Maria handed it over. “You think he’ll wear it?”

Liz laughed a little and put it in her pocket. “He can give it to his next girlfriend as a gift,” she said.

“What if his next girlfriend turns out to be Isabel?”

Liz shrugged. “Better than Leanna, I guess.”

“Yeah.” Maria frowned. She didn’t know Leanna at all, but she knew that Liz harbored a massive dislike towards the girl. Did that mean that Alex did, too? “Do you think he’s forgiven her?” she asked, trying not to sound as nosy as she was actually being. “Leanna, I mean.”

“Probably,” Liz replied, “but only because he’s a really nice guy. For most people, I don’t think it’s that easy. I think most people can’t ever really forgive someone who cheats on them.”

Maria nodded slowly, making sure her facial expression didn’t betray her. No nervousness, no panic. But the thought of that really did freak her out. If forgiveness wasn’t an option, then that was all the more reason for Max to never know.


Nightfall had set in a long time ago. Michael wasn’t sure how long. He didn’t care. If he had to stay out there all damn night, he’d do it.

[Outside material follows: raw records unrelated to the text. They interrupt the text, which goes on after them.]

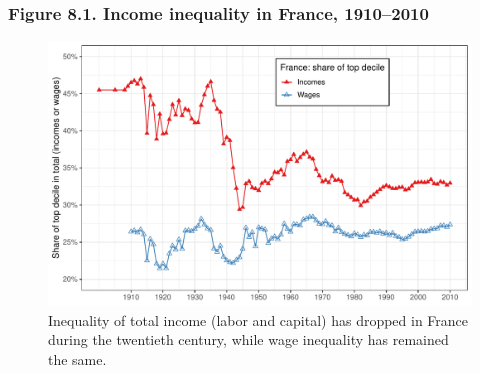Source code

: \documentclass[t]{beamer}\usepackage[]{graphicx}\usepackage[]{color}
\newenvironment{knitrout}{}{} %
\begin{document}
\begin{frame}[label=Figure_8_1,fragile]
\frametitle{Figure 8.1. Income inequality in France, 1910--2010}
\begin{figure}[t]
\begin{minipage}[b]{\textwidth}
\centering
\begin{knitrout}\footnotesize
{}\color{fgcolor}

{\centering \includegraphics[width=1\linewidth]{figures/color/Figure_8_1} 

}



\end{knitrout}
\caption{Inequality of total income (labor and capital) has dropped in France during the twentieth century, while wage inequality has remained the same.}
\end{minipage}
\end{figure}
\end{frame}
\end{document}
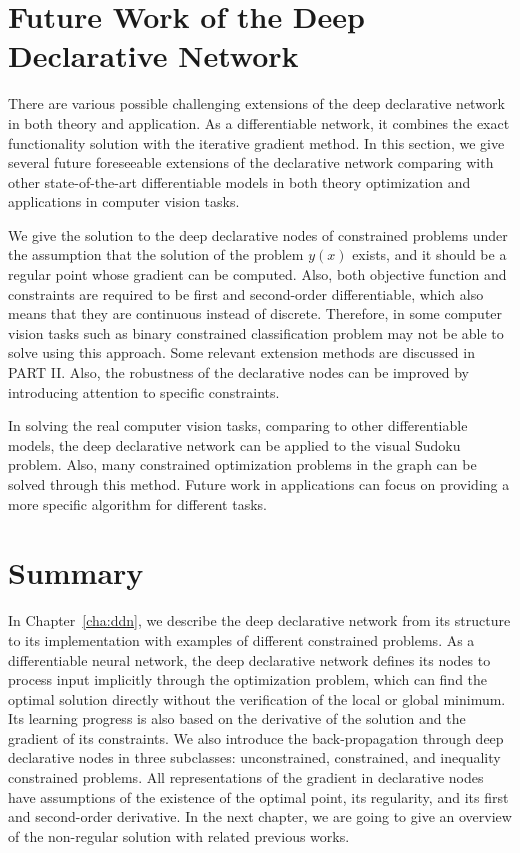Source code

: \section{Future Work of the Deep Declarative Network}
There are various possible challenging extensions of the deep declarative network in both theory and application. As a differentiable network, it combines the exact functionality solution with the iterative gradient method. In this section, we give several future foreseeable extensions of the declarative network comparing with other state-of-the-art differentiable models in both theory optimization and applications in computer vision tasks. 
\par We give the solution to the deep declarative nodes of constrained problems under the assumption that the solution of the problem $y(x)$ exists, and it should be a regular point whose gradient can be computed. Also, both objective function and constraints are required to be first and second-order differentiable, which also means that they are continuous instead of discrete. Therefore, in some computer vision tasks such as binary constrained classification problem may not be able to solve using this approach. Some relevant extension methods are discussed in PART II. Also, the robustness of the declarative nodes can be improved by introducing attention to specific constraints. 
\par In solving the real computer vision tasks, comparing to other differentiable models, the deep declarative network can be applied to the visual Sudoku problem. Also, many constrained optimization problems in the graph can be solved through this method. Future work in applications can focus on providing a more specific algorithm for different tasks. 

\section{Summary}
In Chapter~\ref{cha:ddn}, we describe the deep declarative network from its structure to its implementation with examples of different constrained problems. As a differentiable neural network, the deep declarative network defines its nodes to process input implicitly through the optimization problem, which can find the optimal solution directly without the verification of the local or global minimum. Its learning progress is also based on the derivative of the solution and the gradient of its constraints. We also introduce the back-propagation through deep declarative nodes in three subclasses: unconstrained, constrained, and inequality constrained problems. All representations of the gradient in declarative nodes have assumptions of the existence of the optimal point, its regularity, and its first and second-order derivative. In the next chapter, we are going to give an overview of the non-regular solution with related previous works. 
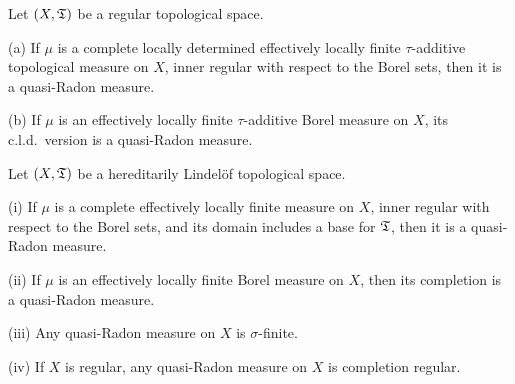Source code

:  Let $(X,\frak T)$ be a regular topological
space.

(a) If $\mu$ is a complete locally determined effectively locally finite
$\tau$-additive topological measure on $X$, inner regular with respect
to the Borel sets, then it is a quasi-Radon measure.

(b) If $\mu$ is an effectively locally finite $\tau$-additive Borel
measure on $X$, its c.l.d.\ version is a quasi-Radon measure.


 Let $(X,\frak T)$ be a hereditarily
Lindel\"of topological space.

(i) If $\mu$ is a complete effectively locally finite measure on $X$,
inner regular with respect to the Borel sets, and its domain includes
a base for $\frak T$, then it is a quasi-Radon measure.

(ii) If $\mu$ is an effectively locally finite Borel measure on $X$,
then its completion is a quasi-Radon measure.

(iii) Any quasi-Radon measure on $X$ is $\sigma$-finite.

(iv) If $X$ is regular, any quasi-Radon measure on $X$ is completion
regular.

There was no way he was going to stop until he found that ring.

He scoured the parking lot with a flashlight that was gradually growing dimmer. Some people who walked by just ignored him; others stared at him as if he were crazy. He probably looked crazy.

He searched under cars, around them, even got up close and personal with a storm drain. But that ring was nowhere in sight.


Brody, he registered, but he didn’t even stop, didn’t even glance up.

“What’re you doing?” Brody asked. No doubt he’d glanced outside and wondered what the hell he was doing.

“I’m lookin’ for something,” Michael replied, stating the obvious.

“For what?” Brody questioned.

“Just . . . something, okay? I gotta find it.” He saw something shiny by the back wheel of a red Honda, and eagerly, he rushed over to see if it was the ring. But it was just a sparkly rock. Huge letdown.

“Why don’t you come inside?” Brody suggested. “Whatever it is, you can look for it in the morning.”

“No, you don’t understand. I can’t just . . .” He trailed off helplessly when an SUV sped into the parking lot, making a crunching sound as it rolled over . . . something. He knew even before he ran over to check it out that it was exactly what he’d been looking for this whole time.

He bent down, devastated to see that it was in pieces now. How many cars had rolled right over it without even realizing? The diamond was crushed, and the band was broken in half and flattened. Unsalvageable.

“What is that?” Brody asked.

As lame as it was to get emotional over some stupid piece of jewelry, Michael had to sniff back tears. “It’s nothin’,” he muttered, pocketing the shattered remnants.


Maria was so relieved when her academic advisor could squeeze in an appointment with her Tuesday morning . . . but she was less relieved when they started talking. Because she had one very big, one very important question, and she didn’t like the answer she was getting.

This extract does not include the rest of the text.